Task directions — This task calls for copying every line in the data below that contains the word "coin".

Supplied information —
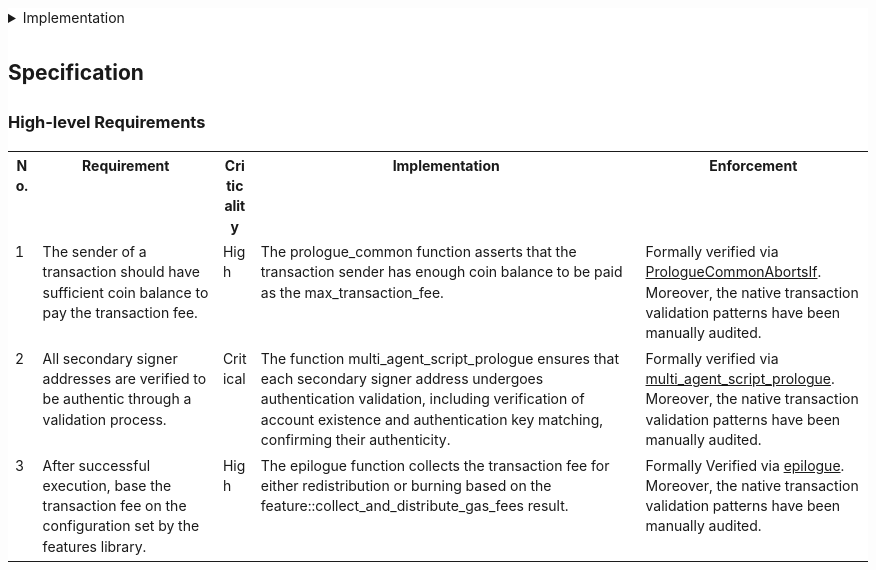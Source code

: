 

<details><summary>Implementation</summary></details>

<a id="@Specification_1"></a>

## Specification




<a id="high-level-req"></a>

### High-level Requirements

<table>
<tr>
<th>No.</th><th>Requirement</th><th>Criticality</th><th>Implementation</th><th>Enforcement</th>
</tr>

<tr>
<td>1</td>
<td>The sender of a transaction should have sufficient coin balance to pay the transaction fee.</td>
<td>High</td>
<td>The prologue_common function asserts that the transaction sender has enough coin balance to be paid as the max_transaction_fee.</td>
<td>Formally verified via <a href="#high-level-req-1">PrologueCommonAbortsIf</a>. Moreover, the native transaction validation patterns have been manually audited.</td>
</tr>

<tr>
<td>2</td>
<td>All secondary signer addresses are verified to be authentic through a validation process.</td>
<td>Critical</td>
<td>The function multi_agent_script_prologue ensures that each secondary signer address undergoes authentication validation, including verification of account existence and authentication key matching, confirming their authenticity.</td>
<td>Formally verified via <a href="#high-level-req-2">multi_agent_script_prologue</a>. Moreover, the native transaction validation patterns have been manually audited.</td>
</tr>

<tr>
<td>3</td>
<td>After successful execution, base the transaction fee on the configuration set by the features library.</td>
<td>High</td>
<td>The epilogue function collects the transaction fee for either redistribution or burning based on the feature::collect_and_distribute_gas_fees result.</td>
<td>Formally Verified via <a href="#high-level-req-3">epilogue</a>. Moreover, the native transaction validation patterns have been manually audited.</td>
</tr>

</table>

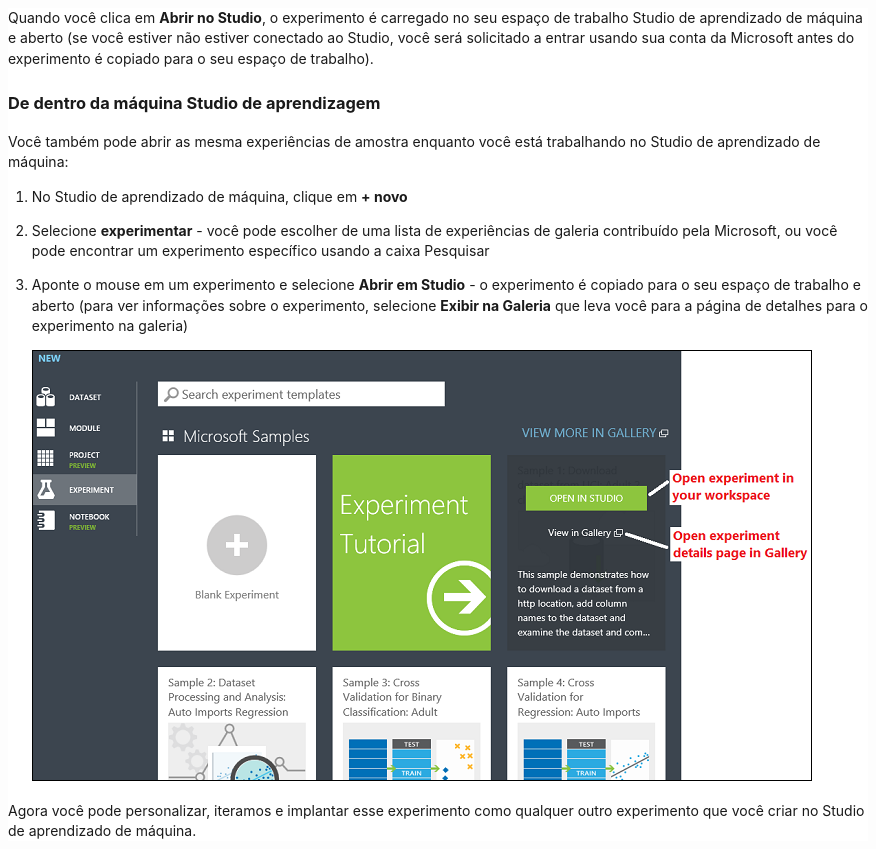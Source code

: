 Quando você clica em **Abrir no Studio**, o experimento é carregado no seu espaço de trabalho Studio de aprendizado de máquina e aberto (se você estiver não estiver conectado ao Studio, você será solicitado a entrar usando sua conta da Microsoft antes do experimento é copiado para o seu espaço de trabalho).


### <a name="from-within-machine-learning-studio"></a>De dentro da máquina Studio de aprendizagem

Você também pode abrir as mesma experiências de amostra enquanto você está trabalhando no Studio de aprendizado de máquina:

1. No Studio de aprendizado de máquina, clique em **+ novo**

2. Selecione **experimentar** - você pode escolher de uma lista de experiências de galeria contribuído pela Microsoft, ou você pode encontrar um experimento específico usando a caixa Pesquisar

3. Aponte o mouse em um experimento e selecione **Abrir em Studio** - o experimento é copiado para o seu espaço de trabalho e aberto (para ver informações sobre o experimento, selecione **Exibir na Galeria** que leva você para a página de detalhes para o experimento na galeria)

    ![Abrir Galeria experimentar de dentro do Studio de aprendizado de máquina](media\machine-learning-gallery-experiments\open-experiment-from-studio.png)

Agora você pode personalizar, iteramos e implantar esse experimento como qualquer outro experimento que você criar no Studio de aprendizado de máquina.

Solution for this task —
<td>The sender of a transaction should have sufficient coin balance to pay the transaction fee.</td>
<td>The prologue_common function asserts that the transaction sender has enough coin balance to be paid as the max_transaction_fee.</td>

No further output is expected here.